Charities  opt  to self-regulate
    after kidney foundation scandal

 
  Agence France Presse
September 25, 2005
SINGAPORE


SINGAPORE'S charities have agreed to make their operations more transparent in the wake of a scandal over the city-state's largest fund-raising institution, a report said Sunday, Sept 25.

But some 300 charity chiefs, following a meeting with top government officials, said the issue of whether to reveal the salaries of their top executives should be left up to individual organisations, according to the Sunday Times.

"We decided that this was something best left to the voluntary welfare organisations to manage because it is both a human resource issue and a communication issue with the donor," the Sunday Times quoted Minister for Community Development, Youth and Sports Vivian Balakrishnan as saying.

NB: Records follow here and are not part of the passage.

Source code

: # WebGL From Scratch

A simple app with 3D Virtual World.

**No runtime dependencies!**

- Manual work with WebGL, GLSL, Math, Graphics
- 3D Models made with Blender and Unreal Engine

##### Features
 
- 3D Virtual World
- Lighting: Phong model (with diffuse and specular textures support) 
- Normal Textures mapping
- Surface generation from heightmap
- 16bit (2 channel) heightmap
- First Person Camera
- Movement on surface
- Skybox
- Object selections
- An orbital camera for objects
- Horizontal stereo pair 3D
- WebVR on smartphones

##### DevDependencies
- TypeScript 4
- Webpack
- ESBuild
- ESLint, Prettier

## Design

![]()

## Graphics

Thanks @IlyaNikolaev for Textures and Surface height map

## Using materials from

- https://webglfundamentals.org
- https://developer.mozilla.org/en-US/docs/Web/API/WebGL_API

The difficulties in recruiting able board members and staff and the desire for less bureaucracy when reporting to government agencies were cited as the main reasons for the decision.

The call for charities to reveal the salaries of their top officials comes after a scandal over the National Kidney Foundation, whose management resigned en masse following a public furore over how donor money was being spent.

The controversy included startling revelations that its chief executive T.T Durai was being paid S$600,000 (US$350,000) a year, as well as given first-class air travel and upkeep for his Mercedes car.

A subsequent community outcry forced the wife of former prime minister Goh Chok Tong to step down as patron of the foundation, while Durai is now the subject of an investigation by financial crime watchdogs.

A separate inquiry into the management and finances of yet another charity, this one looking after blind Singaporeans, was launched earlier this month, but social workers said it was not comparable in scale to the kidney foundation case.

Aside from the salary issue, the charities also agreed during the meeting on the need to improve disclosure and accountability to their donors.

Balakrishnan said the government would look into simplifying the procedures needed for charities to report to the respective agencies by reducing the amount of paperwork needed to do so.